The interface is also tailored and constrained to meet the needs of the application. It results in code that is easier to understand and harder to misuse. The Sensors class can enforce design and business rules.
Exploring and Learning Boundaries
Third-party code helps us get more functionality delivered in less time. Where do we start when we want to utilize some third-party package? It’s not our job to test the third-party code, but it may be in our best interest to write tests for the third-party code we use.
It's a good idea write some test for learn and understand how to use a third-party code. Newkirk calls such tests learning tests.
Learning Tests Are Better Than Free
The learning tests end up costing nothing. We had to learn the API anyway, and writing those tests was an easy and isolated way to get that knowledge. The learning tests were precise experiments that helped increase our understanding.
Not only are learning tests free, they have a positive return on investment. When there are new releases of the third-party package, we run the learning tests to see whether there are behavioral differences.
Using Code That Does Not Yet Exist
Some times it's necessary work in a module that will be connected to another module under develop, and we have no idea about how to send the information, because the API had not been designed yet. In this cases it's recommendable create an interface for encapsulate the communication with the pending module. In this way we maintain the control over our module and we can test although the second module isn't available yet.
Clean Boundaries
Interesting things happen at boundaries. Change is one of those things. Good software designs accommodate change without huge investments and rework. When we use code that is out of our control, special care must be taken to protect our investment and make sure future change is not too costly.
Chapter 9 - Unit Tests
Test Driven Development
The Three Laws of TDD
- First Law You may not write production code until you have written a failing unit test.

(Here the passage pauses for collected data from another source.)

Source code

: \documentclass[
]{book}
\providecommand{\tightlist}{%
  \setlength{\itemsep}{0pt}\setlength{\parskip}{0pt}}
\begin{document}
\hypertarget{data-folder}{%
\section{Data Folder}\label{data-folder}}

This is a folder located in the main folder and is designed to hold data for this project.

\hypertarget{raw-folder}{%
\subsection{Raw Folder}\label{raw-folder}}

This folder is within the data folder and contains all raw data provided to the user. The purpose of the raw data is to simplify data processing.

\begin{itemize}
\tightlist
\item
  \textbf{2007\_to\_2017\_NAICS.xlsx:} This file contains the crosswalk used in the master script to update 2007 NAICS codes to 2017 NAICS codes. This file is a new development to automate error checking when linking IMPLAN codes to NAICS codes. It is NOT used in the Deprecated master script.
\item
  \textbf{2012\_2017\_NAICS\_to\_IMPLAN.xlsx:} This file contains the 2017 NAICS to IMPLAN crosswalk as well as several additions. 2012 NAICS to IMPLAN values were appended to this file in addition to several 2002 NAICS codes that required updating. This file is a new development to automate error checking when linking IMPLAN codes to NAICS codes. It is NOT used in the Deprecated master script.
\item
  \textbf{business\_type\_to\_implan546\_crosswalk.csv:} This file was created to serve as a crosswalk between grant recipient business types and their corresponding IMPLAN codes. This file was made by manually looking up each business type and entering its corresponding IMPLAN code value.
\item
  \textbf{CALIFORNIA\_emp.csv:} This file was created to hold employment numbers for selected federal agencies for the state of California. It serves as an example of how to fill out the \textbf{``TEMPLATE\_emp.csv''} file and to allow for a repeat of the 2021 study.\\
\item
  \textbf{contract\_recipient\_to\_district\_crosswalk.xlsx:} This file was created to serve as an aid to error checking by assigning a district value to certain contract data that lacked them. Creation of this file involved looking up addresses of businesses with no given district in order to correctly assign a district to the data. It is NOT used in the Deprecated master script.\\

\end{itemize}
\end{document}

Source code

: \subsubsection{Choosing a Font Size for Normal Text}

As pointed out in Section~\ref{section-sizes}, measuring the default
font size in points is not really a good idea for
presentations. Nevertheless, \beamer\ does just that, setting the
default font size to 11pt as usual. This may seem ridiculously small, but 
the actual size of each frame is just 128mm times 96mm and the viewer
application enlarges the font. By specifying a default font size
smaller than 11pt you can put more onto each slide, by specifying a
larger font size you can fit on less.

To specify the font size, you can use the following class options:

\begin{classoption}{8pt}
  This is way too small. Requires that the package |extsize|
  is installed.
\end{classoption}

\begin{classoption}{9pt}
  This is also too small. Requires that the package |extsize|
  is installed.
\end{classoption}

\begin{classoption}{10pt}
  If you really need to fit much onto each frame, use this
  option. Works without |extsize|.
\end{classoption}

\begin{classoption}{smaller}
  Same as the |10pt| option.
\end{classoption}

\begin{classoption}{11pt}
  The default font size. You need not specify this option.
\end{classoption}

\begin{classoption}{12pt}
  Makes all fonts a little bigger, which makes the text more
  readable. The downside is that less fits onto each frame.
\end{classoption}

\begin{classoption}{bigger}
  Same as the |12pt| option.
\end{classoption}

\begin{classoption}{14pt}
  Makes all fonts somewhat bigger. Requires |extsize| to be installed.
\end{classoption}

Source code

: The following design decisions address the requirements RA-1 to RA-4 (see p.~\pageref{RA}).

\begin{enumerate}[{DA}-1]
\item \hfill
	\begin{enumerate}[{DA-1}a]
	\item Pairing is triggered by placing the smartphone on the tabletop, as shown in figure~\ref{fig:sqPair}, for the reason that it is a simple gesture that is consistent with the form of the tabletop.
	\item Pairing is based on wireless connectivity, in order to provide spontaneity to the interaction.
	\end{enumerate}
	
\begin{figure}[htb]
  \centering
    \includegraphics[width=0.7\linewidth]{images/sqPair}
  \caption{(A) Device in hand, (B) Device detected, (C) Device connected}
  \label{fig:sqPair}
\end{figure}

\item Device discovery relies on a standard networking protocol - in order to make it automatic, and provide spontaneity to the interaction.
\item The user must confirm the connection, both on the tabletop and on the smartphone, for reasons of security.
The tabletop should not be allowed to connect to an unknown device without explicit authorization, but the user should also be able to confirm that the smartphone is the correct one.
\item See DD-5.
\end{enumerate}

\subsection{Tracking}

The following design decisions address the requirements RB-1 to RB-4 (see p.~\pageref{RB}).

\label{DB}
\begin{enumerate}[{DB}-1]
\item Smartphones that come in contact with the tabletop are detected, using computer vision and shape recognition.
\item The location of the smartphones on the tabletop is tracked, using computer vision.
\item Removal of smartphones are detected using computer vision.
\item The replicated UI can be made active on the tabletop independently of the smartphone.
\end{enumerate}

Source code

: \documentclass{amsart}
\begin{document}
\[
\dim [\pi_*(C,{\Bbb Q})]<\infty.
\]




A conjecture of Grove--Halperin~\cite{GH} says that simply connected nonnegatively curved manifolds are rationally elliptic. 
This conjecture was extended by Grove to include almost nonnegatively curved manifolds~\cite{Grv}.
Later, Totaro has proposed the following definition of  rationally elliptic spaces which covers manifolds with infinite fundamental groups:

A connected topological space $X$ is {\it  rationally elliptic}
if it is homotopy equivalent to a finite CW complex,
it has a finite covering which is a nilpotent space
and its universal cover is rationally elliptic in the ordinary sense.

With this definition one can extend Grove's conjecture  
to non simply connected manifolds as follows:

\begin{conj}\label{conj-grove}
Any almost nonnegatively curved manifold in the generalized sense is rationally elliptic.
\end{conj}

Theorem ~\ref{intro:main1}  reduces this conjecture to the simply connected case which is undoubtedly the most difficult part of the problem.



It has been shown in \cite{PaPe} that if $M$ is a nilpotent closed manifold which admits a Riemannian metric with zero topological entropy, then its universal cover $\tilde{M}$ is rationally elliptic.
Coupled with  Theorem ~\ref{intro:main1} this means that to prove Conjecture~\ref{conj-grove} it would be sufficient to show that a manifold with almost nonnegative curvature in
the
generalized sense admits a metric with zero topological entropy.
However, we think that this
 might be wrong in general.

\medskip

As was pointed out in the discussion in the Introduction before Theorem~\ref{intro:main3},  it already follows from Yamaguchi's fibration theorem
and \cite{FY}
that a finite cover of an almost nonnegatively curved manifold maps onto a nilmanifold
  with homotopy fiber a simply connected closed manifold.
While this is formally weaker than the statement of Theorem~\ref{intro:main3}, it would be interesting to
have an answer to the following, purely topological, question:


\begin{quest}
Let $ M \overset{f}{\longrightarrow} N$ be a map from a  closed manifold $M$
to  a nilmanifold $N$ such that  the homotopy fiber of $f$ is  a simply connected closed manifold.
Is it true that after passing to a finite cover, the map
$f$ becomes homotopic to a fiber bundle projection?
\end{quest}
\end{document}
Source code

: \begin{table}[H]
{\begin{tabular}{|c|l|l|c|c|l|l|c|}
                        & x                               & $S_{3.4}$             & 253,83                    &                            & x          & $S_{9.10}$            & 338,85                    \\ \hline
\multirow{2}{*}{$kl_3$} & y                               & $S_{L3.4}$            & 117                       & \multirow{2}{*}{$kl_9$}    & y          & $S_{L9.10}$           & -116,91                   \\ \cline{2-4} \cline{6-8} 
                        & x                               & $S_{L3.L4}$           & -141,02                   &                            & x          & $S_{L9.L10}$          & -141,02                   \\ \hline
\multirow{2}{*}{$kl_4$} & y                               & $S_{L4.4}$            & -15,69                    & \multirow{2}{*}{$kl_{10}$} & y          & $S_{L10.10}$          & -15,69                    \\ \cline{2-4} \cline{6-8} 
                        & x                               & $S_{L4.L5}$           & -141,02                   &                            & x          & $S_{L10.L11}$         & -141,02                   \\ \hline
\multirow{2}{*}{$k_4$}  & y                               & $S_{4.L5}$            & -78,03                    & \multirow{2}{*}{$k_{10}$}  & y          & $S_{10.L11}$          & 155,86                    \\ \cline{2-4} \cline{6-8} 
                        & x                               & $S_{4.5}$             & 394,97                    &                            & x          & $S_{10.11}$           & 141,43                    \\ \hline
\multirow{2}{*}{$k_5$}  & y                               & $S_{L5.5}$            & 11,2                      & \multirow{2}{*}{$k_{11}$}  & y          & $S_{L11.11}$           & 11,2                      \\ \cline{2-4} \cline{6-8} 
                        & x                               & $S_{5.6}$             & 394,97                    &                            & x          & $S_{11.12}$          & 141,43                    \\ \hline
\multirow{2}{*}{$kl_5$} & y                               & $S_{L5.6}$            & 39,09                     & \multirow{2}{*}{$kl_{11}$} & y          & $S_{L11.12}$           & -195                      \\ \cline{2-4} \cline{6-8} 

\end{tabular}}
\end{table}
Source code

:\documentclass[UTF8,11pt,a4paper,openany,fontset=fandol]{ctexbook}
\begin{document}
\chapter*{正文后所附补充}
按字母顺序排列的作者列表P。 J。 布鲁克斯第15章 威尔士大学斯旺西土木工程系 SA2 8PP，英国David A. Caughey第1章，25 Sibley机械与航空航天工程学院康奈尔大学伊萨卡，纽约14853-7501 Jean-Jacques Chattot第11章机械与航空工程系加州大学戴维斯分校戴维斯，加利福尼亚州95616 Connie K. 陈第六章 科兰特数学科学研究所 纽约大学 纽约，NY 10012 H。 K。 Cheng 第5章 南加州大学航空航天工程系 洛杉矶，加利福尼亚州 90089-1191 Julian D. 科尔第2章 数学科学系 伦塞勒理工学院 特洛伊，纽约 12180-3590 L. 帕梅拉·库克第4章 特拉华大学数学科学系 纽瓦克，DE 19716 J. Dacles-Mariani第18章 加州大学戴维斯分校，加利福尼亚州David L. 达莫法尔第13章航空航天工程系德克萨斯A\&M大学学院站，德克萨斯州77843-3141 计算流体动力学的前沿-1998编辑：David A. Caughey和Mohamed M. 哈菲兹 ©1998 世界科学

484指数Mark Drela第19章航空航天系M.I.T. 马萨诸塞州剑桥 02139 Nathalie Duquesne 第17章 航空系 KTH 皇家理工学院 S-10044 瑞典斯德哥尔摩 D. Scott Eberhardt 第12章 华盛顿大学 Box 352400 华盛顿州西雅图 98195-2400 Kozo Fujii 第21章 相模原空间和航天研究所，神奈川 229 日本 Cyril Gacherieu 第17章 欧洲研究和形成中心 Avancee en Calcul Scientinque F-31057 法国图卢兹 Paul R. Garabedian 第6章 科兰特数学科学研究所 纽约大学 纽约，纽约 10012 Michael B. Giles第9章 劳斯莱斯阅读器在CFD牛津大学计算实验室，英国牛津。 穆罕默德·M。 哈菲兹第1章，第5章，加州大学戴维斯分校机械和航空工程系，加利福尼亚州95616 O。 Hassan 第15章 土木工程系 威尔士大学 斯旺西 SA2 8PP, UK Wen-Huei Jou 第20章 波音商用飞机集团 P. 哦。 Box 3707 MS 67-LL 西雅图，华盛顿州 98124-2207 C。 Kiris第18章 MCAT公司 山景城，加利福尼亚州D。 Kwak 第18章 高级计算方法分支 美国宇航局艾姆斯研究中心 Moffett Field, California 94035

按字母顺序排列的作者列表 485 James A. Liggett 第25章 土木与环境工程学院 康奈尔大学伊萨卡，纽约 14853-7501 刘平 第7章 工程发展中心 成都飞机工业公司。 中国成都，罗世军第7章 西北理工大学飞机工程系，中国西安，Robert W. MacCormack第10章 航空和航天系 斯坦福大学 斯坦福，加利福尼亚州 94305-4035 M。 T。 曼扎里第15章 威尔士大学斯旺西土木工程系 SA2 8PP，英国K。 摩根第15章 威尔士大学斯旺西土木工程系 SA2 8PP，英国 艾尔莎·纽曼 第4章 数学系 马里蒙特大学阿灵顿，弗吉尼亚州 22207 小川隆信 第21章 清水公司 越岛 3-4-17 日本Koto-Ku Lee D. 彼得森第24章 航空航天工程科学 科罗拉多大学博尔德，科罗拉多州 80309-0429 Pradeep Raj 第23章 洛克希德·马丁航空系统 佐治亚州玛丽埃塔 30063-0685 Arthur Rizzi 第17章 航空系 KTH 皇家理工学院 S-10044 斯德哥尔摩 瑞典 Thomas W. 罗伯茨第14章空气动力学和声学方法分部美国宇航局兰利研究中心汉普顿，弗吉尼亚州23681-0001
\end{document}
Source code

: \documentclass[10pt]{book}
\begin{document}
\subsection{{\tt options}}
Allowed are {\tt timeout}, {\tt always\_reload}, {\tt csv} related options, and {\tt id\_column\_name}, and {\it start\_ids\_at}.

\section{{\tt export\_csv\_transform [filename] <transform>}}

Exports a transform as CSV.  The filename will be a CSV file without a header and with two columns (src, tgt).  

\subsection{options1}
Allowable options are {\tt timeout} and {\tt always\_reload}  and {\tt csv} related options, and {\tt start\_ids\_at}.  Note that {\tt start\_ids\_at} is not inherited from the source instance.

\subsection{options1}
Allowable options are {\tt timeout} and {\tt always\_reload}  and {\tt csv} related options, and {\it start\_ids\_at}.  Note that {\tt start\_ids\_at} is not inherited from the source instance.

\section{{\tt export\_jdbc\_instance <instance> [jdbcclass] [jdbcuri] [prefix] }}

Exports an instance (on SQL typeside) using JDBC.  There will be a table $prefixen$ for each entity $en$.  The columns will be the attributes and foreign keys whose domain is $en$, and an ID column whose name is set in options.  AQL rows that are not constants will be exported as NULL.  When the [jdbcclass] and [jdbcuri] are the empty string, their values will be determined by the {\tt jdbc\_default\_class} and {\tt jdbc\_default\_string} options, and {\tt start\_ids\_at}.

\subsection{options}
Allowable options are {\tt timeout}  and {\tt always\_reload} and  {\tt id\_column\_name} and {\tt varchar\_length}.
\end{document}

- Second Law You may not write more of a unit tests than is sufficient to fail, and not comipling is failing.
- Third Law You may not write more production code than is sufficient to pass the currently failing tests.
Clean Tests
If you don't keep your tests clean, you will lose them.
The readability it's very important to keep clean your tests.
One Assert per test
It's recomendable maintain only one asserts per tests, because this helps to maintain each tests easy to understand.
Single concept per Test
This rule will help you to keep short functions.
- Write one test per each concept that you need to verify
F.I.R.S.T
- Fast Test should be fast.
- Independient Test should not depend on each other.
- Repeatable Test Should be repeatable in any environment.
- Self-Validating Test should have a boolean output. either they pass or fail.
- Timely Unit tests should be written just before the production code that makes them pass. If you write tests after the production code, then you may find the production code to be hard to test.
Chapter 10 - Classes
Class Organization
Encapsulation
We like to keep our variables and utility functions small, but we're not fanatic about it. Sometimes we need to make a variable or utility function protected so that it can be accessed by a test.
Classes Should be Small
- First Rule: Classes should be small
- Second Rule: Classes should be smaller than the first rule
The Single Responsibility Principle
Classes should have one responsibility - one reason to change
SRP is one of the more important concept in OO design. It's also one of the simple concepts to understand and adhere to.
Cohesion
Classes Should have a small number of instance variables. Each of the methods of a class should manipulate one or more of those variables. In general the more variables a method manipulates the more cohesive that method is to its class. A class in which each variable is used by each method is maximally cohesive.
Maintaining Cohesion Results in Many Small Classes
Just the act of breaking large functions into smaller functions causes a proliferation of classes.
Organizing for change
For most systems, change is continual. Every change subjects us to the risk that the remainder of the system no longer works as intended. In a clean system we organize our classes so as to reduce the risk of change.
Isolating from Change
Needs will change, therefore code will change. We learned in OO 101 that there are concrete classes, which contain implementation details (code), and abstract classes, which represent concepts only. A client class depending upon concrete details is at risk when those details change. We can introduce intefaces and abstract classes to help isolate the impact of those details.
Chapter 11 - Systems
Separe Constructing a System from using It
Software Systems should separate the startuo process, when the application objects are constructed and the dependencies are "wired" thogether, from the runtime logic that takes over after startup
Separation from main
One way to separate construction from use is simply to move all aspects of construction to main
, or modules called by main
, and to design the rest of the system assuming that all objects have been created constructed and wired up appropriately.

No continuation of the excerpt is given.